WHAT TO PRODUCE – Restate the data below word for word, and let no image into your version.
PROVIDED RECORDS below:
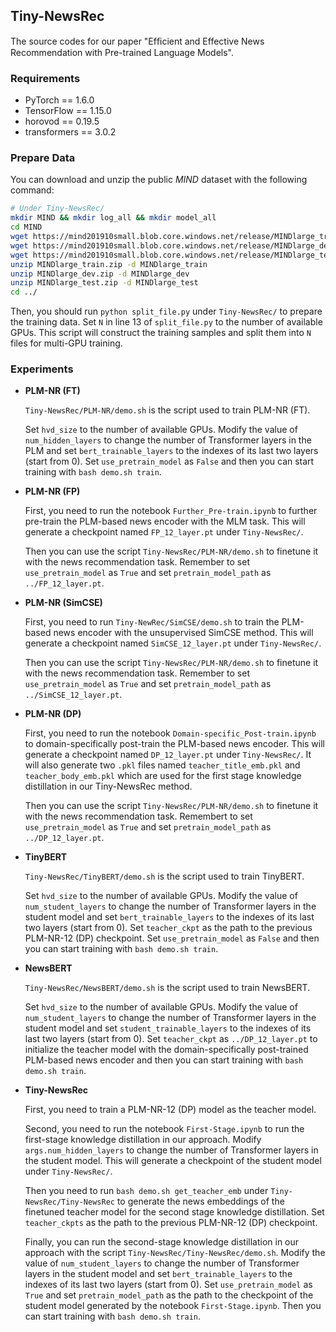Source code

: ## Tiny-NewsRec

The source codes for our paper "Efﬁcient and Effective News Recommendation with Pre-trained Language Models".

### Requirements

- PyTorch == 1.6.0
- TensorFlow == 1.15.0
- horovod == 0.19.5
- transformers == 3.0.2

### Prepare Data

You can download and unzip the public *MIND* dataset with the following command:

```bash
# Under Tiny-NewsRec/
mkdir MIND && mkdir log_all && mkdir model_all
cd MIND
wget https://mind201910small.blob.core.windows.net/release/MINDlarge_train.zip
wget https://mind201910small.blob.core.windows.net/release/MINDlarge_dev.zip
wget https://mind201910small.blob.core.windows.net/release/MINDlarge_test.zip
unzip MINDlarge_train.zip -d MINDlarge_train
unzip MINDlarge_dev.zip -d MINDlarge_dev
unzip MINDlarge_test.zip -d MINDlarge_test
cd ../
```

Then, you should run `python split_file.py` under `Tiny-NewsRec/` to prepare the training data. Set `N` in line 13 of `split_file.py` to the number of available GPUs. This script will construct the training samples and split them into `N` files for multi-GPU training.

### Experiments

- **PLM-NR (FT)**

  `Tiny-NewsRec/PLM-NR/demo.sh` is the script used to train PLM-NR (FT).

  Set `hvd_size` to the number of available GPUs. Modify the value of `num_hidden_layers` to change the number of Transformer layers in the PLM and set `bert_trainable_layers` to the indexes of its last two layers (start from 0). Set `use_pretrain_model` as `False` and then you can start training with `bash demo.sh train`.

- **PLM-NR (FP)**

  First, you need to run the notebook `Further_Pre-train.ipynb` to further pre-train the PLM-based news encoder with the MLM task. This will generate a checkpoint named `FP_12_layer.pt` under `Tiny-NewsRec/`.

  Then you can use the script `Tiny-NewsRec/PLM-NR/demo.sh` to finetune it with the news recommendation task. Remember to set `use_pretrain_model` as `True` and set `pretrain_model_path` as `../FP_12_layer.pt`.

- **PLM-NR (SimCSE)**

  First, you need to run `Tiny-NewRec/SimCSE/demo.sh` to train the PLM-based news encoder with the unsupervised SimCSE method. This will generate a checkpoint named `SimCSE_12_layer.pt` under `Tiny-NewsRec/`.

  Then you can use the script `Tiny-NewsRec/PLM-NR/demo.sh` to finetune it with the news recommendation task. Remember to set `use_pretrain_model` as `True` and set `pretrain_model_path` as `../SimCSE_12_layer.pt`.

- **PLM-NR (DP)**

  First, you need to run the notebook `Domain-specific_Post-train.ipynb` to domain-specifically post-train the PLM-based news encoder. This will generate a checkpoint named `DP_12_layer.pt` under `Tiny-NewsRec/`. It will also generate two `.pkl` files named `teacher_title_emb.pkl` and `teacher_body_emb.pkl` which are used for the first stage knowledge distillation in our Tiny-NewsRec method.

  Then you can use the script `Tiny-NewsRec/PLM-NR/demo.sh` to finetune it with the news recommendation task. Remembert to set `use_pretrain_model` as `True` and set `pretrain_model_path` as `../DP_12_layer.pt`.

- **TinyBERT**

  `Tiny-NewsRec/TinyBERT/demo.sh` is the script used to train TinyBERT.

  Set `hvd_size` to the number of available GPUs. Modify the value of `num_student_layers` to change the number of Transformer layers in the student model and set `bert_trainable_layers` to the indexes of its last two layers (start from 0). Set `teacher_ckpt` as the path to the previous PLM-NR-12 (DP) checkpoint. Set `use_pretrain_model` as `False` and then you can start training with `bash demo.sh train`.

- **NewsBERT**

  `Tiny-NewsRec/NewsBERT/demo.sh` is the script used to train NewsBERT.

  Set `hvd_size` to the number of available GPUs. Modify the value of `num_student_layers` to change the number of Transformer layers in the student model and set `student_trainable_layers` to the indexes of its last two layers (start from 0). Set `teacher_ckpt` as `../DP_12_layer.pt` to initialize the teacher model with the domain-specifically post-trained PLM-based news encoder and then you can start training with `bash demo.sh train`.

- **Tiny-NewsRec**

  First, you need to train a PLM-NR-12 (DP) model as the teacher model.

  Second, you need to run the notebook `First-Stage.ipynb` to run the first-stage knowledge distillation in our approach. Modify `args.num_hidden_layers` to change the number of Transformer layers in the student model. This will generate a checkpoint of the student model under `Tiny-NewsRec/`.

  Then you need to run `bash demo.sh get_teacher_emb` under `Tiny-NewsRec/Tiny-NewsRec` to generate the news embeddings of the finetuned teacher model for the second stage knowledge distillation. Set `teacher_ckpts` as the path to the previous PLM-NR-12 (DP) checkpoint.

  Finally, you can run the second-stage knowledge distillation in our approach with the script `Tiny-NewsRec/Tiny-NewsRec/demo.sh`. Modify the value of `num_student_layers` to change the number of Transformer layers in the student model and set `bert_trainable_layers` to the indexes of its last two layers (start from 0). Set `use_pretrain_model` as `True` and set `pretrain_model_path` as the path to the checkpoint of the student model generated by the notebook  `First-Stage.ipynb`. Then you can start training with `bash demo.sh train`.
End of PROVIDED RECORDS.
OUTPUT FOR THIS TASK –
Source code

: ## Tiny-NewsRec

The source codes for our paper "Efﬁcient and Effective News Recommendation with Pre-trained Language Models".

### Requirements

- PyTorch == 1.6.0
- TensorFlow == 1.15.0
- horovod == 0.19.5
- transformers == 3.0.2

### Prepare Data

You can download and unzip the public *MIND* dataset with the following command:

```bash
# Under Tiny-NewsRec/
mkdir MIND && mkdir log_all && mkdir model_all
cd MIND
wget https://mind201910small.blob.core.windows.net/release/MINDlarge_train.zip
wget https://mind201910small.blob.core.windows.net/release/MINDlarge_dev.zip
wget https://mind201910small.blob.core.windows.net/release/MINDlarge_test.zip
unzip MINDlarge_train.zip -d MINDlarge_train
unzip MINDlarge_dev.zip -d MINDlarge_dev
unzip MINDlarge_test.zip -d MINDlarge_test
cd ../
```

Then, you should run `python split_file.py` under `Tiny-NewsRec/` to prepare the training data. Set `N` in line 13 of `split_file.py` to the number of available GPUs. This script will construct the training samples and split them into `N` files for multi-GPU training.

### Experiments

- **PLM-NR (FT)**

  `Tiny-NewsRec/PLM-NR/demo.sh` is the script used to train PLM-NR (FT).

  Set `hvd_size` to the number of available GPUs. Modify the value of `num_hidden_layers` to change the number of Transformer layers in the PLM and set `bert_trainable_layers` to the indexes of its last two layers (start from 0). Set `use_pretrain_model` as `False` and then you can start training with `bash demo.sh train`.

- **PLM-NR (FP)**

  First, you need to run the notebook `Further_Pre-train.ipynb` to further pre-train the PLM-based news encoder with the MLM task. This will generate a checkpoint named `FP_12_layer.pt` under `Tiny-NewsRec/`.

  Then you can use the script `Tiny-NewsRec/PLM-NR/demo.sh` to finetune it with the news recommendation task. Remember to set `use_pretrain_model` as `True` and set `pretrain_model_path` as `../FP_12_layer.pt`.

- **PLM-NR (SimCSE)**

  First, you need to run `Tiny-NewRec/SimCSE/demo.sh` to train the PLM-based news encoder with the unsupervised SimCSE method. This will generate a checkpoint named `SimCSE_12_layer.pt` under `Tiny-NewsRec/`.

  Then you can use the script `Tiny-NewsRec/PLM-NR/demo.sh` to finetune it with the news recommendation task. Remember to set `use_pretrain_model` as `True` and set `pretrain_model_path` as `../SimCSE_12_layer.pt`.

- **PLM-NR (DP)**

  First, you need to run the notebook `Domain-specific_Post-train.ipynb` to domain-specifically post-train the PLM-based news encoder. This will generate a checkpoint named `DP_12_layer.pt` under `Tiny-NewsRec/`. It will also generate two `.pkl` files named `teacher_title_emb.pkl` and `teacher_body_emb.pkl` which are used for the first stage knowledge distillation in our Tiny-NewsRec method.

  Then you can use the script `Tiny-NewsRec/PLM-NR/demo.sh` to finetune it with the news recommendation task. Remembert to set `use_pretrain_model` as `True` and set `pretrain_model_path` as `../DP_12_layer.pt`.

- **TinyBERT**

  `Tiny-NewsRec/TinyBERT/demo.sh` is the script used to train TinyBERT.

  Set `hvd_size` to the number of available GPUs. Modify the value of `num_student_layers` to change the number of Transformer layers in the student model and set `bert_trainable_layers` to the indexes of its last two layers (start from 0). Set `teacher_ckpt` as the path to the previous PLM-NR-12 (DP) checkpoint. Set `use_pretrain_model` as `False` and then you can start training with `bash demo.sh train`.

- **NewsBERT**

  `Tiny-NewsRec/NewsBERT/demo.sh` is the script used to train NewsBERT.

  Set `hvd_size` to the number of available GPUs. Modify the value of `num_student_layers` to change the number of Transformer layers in the student model and set `student_trainable_layers` to the indexes of its last two layers (start from 0). Set `teacher_ckpt` as `../DP_12_layer.pt` to initialize the teacher model with the domain-specifically post-trained PLM-based news encoder and then you can start training with `bash demo.sh train`.

- **Tiny-NewsRec**

  First, you need to train a PLM-NR-12 (DP) model as the teacher model.

  Second, you need to run the notebook `First-Stage.ipynb` to run the first-stage knowledge distillation in our approach. Modify `args.num_hidden_layers` to change the number of Transformer layers in the student model. This will generate a checkpoint of the student model under `Tiny-NewsRec/`.

  Then you need to run `bash demo.sh get_teacher_emb` under `Tiny-NewsRec/Tiny-NewsRec` to generate the news embeddings of the finetuned teacher model for the second stage knowledge distillation. Set `teacher_ckpts` as the path to the previous PLM-NR-12 (DP) checkpoint.

  Finally, you can run the second-stage knowledge distillation in our approach with the script `Tiny-NewsRec/Tiny-NewsRec/demo.sh`. Modify the value of `num_student_layers` to change the number of Transformer layers in the student model and set `bert_trainable_layers` to the indexes of its last two layers (start from 0). Set `use_pretrain_model` as `True` and set `pretrain_model_path` as the path to the checkpoint of the student model generated by the notebook  `First-Stage.ipynb`. Then you can start training with `bash demo.sh train`.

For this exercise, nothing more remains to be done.